Territorio

Il paese sorge sul Castrum Soldani nominato in documemnti del '200. Nella parrocchiale si trova un polittico di autore nizzardo, attivo della bottega dei brea e un'opera firmata dal fiorentino Giovanni Battista Galestruzzi (1667).

Collocato a fondovalle sulla riva sinistra del torrente Verbone, anche Soldano va annoverato tra i centri più imporatnti della produzione del Rossese di Dolceacqua. La menzione di Castrum Soldani con cui compare nei documenti del XIII secolo è indicativa di una sua funzione difensiva, assunta in seguita all'organizzazione del territorio intemelio dopo le incursioni saracene.

Non lontano da qui si distingue il profilo dell'abside poligonale e il cupolino barocco del campanile della vecchia parrocchiale di San Giovanni Battista, abbandonata intorno alla metà del secolo scorso in seguito ai danni causati da un'alluvione e successivamente invasa da abitazioni che ne hanno stravolto la fisionomia.

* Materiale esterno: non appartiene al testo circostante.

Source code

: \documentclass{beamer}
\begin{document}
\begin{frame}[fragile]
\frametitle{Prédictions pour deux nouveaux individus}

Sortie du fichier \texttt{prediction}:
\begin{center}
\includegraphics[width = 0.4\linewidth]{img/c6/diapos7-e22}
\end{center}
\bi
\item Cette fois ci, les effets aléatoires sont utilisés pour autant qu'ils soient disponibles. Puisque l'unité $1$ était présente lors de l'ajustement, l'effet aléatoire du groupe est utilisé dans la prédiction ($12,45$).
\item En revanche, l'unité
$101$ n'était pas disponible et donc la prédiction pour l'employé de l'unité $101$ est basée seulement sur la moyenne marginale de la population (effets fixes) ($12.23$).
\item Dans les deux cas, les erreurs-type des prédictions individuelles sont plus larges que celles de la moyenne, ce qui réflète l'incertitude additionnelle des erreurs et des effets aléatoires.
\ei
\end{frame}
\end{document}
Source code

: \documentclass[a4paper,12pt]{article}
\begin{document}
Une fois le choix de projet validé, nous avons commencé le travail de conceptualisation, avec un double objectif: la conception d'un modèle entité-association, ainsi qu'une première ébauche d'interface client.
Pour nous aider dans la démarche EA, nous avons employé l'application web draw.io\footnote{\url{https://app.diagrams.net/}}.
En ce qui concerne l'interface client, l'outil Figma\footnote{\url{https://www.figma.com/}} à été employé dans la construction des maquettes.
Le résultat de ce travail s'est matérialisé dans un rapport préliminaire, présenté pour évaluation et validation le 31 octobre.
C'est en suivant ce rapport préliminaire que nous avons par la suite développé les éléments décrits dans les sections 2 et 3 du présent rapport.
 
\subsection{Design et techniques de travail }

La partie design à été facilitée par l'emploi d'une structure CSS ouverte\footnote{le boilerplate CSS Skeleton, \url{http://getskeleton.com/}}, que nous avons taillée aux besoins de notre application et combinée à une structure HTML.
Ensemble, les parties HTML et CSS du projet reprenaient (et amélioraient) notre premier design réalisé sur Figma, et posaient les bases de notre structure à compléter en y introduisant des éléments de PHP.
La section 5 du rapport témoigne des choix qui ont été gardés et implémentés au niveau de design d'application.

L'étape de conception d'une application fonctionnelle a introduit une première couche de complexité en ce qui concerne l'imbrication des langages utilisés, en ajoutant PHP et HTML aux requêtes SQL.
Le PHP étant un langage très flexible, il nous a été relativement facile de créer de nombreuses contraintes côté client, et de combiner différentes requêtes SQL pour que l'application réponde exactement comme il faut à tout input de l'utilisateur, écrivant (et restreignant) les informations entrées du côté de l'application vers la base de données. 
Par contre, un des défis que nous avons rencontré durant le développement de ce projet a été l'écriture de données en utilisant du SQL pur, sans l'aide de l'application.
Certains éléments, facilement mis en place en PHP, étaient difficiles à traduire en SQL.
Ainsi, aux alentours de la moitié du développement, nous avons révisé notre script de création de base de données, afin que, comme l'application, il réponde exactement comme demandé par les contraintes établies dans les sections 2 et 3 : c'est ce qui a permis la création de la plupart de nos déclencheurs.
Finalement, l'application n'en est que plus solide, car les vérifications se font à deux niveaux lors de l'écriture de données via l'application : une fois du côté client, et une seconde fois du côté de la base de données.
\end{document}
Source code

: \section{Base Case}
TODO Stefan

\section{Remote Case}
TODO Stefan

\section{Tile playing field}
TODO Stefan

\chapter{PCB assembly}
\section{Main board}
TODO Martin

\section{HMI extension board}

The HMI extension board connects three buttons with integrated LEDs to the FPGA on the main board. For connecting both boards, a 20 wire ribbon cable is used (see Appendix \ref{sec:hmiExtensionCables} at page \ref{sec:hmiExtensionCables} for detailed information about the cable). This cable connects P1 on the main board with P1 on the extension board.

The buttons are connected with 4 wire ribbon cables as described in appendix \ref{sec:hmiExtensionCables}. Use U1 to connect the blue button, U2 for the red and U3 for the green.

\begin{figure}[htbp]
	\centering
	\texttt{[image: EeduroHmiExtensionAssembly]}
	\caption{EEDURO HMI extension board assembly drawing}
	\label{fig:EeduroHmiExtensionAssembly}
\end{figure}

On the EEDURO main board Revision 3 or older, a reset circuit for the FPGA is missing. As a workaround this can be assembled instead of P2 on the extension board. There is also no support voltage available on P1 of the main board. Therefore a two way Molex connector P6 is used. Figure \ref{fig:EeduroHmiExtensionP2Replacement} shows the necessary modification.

La suggestiva trama di angusti vicoli che si snoda tra le case oltrepassando i lunghi archivolti raggiunge la piazza sulla quale si prospetta la nuova parrocchiale, dedicata al Santo precursore e realizzata nel 1860 ancora in stile barocco. All'interno meritano un cenno il polittico con San Giovanni Battista e Santi, visible dietro all'altare, opera dei primi del '500 che si deve a un pittore nizzardo influenzato dalla bottega del Brea.

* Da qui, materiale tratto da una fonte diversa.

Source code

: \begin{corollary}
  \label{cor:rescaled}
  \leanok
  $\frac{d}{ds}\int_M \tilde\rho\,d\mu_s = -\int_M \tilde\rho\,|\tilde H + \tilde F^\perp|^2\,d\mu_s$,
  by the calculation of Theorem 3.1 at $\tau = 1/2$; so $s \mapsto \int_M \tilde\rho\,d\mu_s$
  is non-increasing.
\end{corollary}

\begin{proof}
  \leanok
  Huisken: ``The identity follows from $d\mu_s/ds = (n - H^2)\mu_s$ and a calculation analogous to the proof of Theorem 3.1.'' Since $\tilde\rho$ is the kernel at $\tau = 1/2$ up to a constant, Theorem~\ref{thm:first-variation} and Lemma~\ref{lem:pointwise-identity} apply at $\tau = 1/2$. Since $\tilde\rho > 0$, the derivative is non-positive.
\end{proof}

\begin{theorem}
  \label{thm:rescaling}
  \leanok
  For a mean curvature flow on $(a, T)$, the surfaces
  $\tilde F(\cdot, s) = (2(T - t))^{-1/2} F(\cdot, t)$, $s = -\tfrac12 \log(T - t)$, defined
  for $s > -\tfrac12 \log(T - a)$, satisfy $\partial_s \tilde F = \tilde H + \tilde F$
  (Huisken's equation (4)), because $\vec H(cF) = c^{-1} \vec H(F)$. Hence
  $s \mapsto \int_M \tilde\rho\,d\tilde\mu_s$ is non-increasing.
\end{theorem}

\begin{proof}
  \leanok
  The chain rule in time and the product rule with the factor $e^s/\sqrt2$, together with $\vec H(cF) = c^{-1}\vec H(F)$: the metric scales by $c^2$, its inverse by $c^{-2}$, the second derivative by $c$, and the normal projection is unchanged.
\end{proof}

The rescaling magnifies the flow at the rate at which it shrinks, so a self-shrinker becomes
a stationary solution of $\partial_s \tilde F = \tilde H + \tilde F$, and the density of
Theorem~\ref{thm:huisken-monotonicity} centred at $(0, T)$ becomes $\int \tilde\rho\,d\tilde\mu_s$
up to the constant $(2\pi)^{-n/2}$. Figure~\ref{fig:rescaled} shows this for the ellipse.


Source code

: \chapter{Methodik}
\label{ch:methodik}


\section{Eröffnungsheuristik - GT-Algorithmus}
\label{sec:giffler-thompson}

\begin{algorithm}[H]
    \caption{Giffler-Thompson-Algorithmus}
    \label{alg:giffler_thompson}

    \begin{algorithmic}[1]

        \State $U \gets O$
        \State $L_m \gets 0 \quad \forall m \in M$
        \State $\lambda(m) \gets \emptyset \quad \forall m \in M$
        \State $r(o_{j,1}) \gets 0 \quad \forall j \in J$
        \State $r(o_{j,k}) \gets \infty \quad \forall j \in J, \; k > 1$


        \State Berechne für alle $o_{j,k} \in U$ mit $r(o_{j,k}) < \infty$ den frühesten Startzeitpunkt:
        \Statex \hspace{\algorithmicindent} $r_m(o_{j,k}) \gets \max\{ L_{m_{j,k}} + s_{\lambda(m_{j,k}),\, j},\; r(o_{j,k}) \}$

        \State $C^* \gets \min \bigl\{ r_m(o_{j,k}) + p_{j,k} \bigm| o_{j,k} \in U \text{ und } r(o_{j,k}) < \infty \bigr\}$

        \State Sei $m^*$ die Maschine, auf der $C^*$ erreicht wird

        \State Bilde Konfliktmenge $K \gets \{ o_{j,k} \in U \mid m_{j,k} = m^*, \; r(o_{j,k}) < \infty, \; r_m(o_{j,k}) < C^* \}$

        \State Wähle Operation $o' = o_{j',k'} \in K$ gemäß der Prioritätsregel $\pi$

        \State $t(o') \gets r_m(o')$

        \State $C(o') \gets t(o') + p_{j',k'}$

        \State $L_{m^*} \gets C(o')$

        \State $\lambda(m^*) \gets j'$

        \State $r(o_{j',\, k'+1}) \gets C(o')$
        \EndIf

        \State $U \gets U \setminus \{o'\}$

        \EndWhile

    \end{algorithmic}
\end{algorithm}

A sinistra, sopra la porta di accesso della sacrestia, un'ampia tela con la Sacra Famiglia, firmata da Giovanni Battsta Galestruzzi, pittore fiorentino che esguì il dipinto a Roma nel 1667. Sulla piazza della chiesa prospetta anche l'oratorio dei Disciplinanti, dedicato a San Giovanni Evangelista, di cui si ha notizia sicura nell'anno 1500. Trasformato nel XVII secolo, conserva della costruzione primitiva la parte esterna dell'abside qudrangolare e il portale in pietra nera datato 1594. La schiera di case prospiciente via Correntina è frutto di un'espansione recente del paese, perché non compare ancora nelle planimetrie settecentesche che lo raffigurano. Si conservano ancora caratteristici prospetti di abitazioni dipinti con ingenui effetti di trompe l'oeil, per esempio, finestre finte con le impannate o con le persiane discoste.

Fuori dal paese, verso Nord, presso il torrente, sorge la cappella di San Mauro, preceduta da un portico: più distante, in mezzo a un uliveto in regione Orià, l'ottocentesco santuarietto della Madonna del Carmine. Il sentiero risale la collina sino alla frazione San Martino, altrimenti raggiungibile tramite una strada carrozzabile angusta e tortuosa, che si distacca dalla proviciale in località Massabò e raggiunge anche Suseneo. La borgata San Martino, che sorge ai limiti di un bosco in una zona di uliveti, ma soprattutto di vigneti, consiste di una schiera ben conservata di case col paramento di pietra in vista, disposta ad "elle" con un'aia antistante.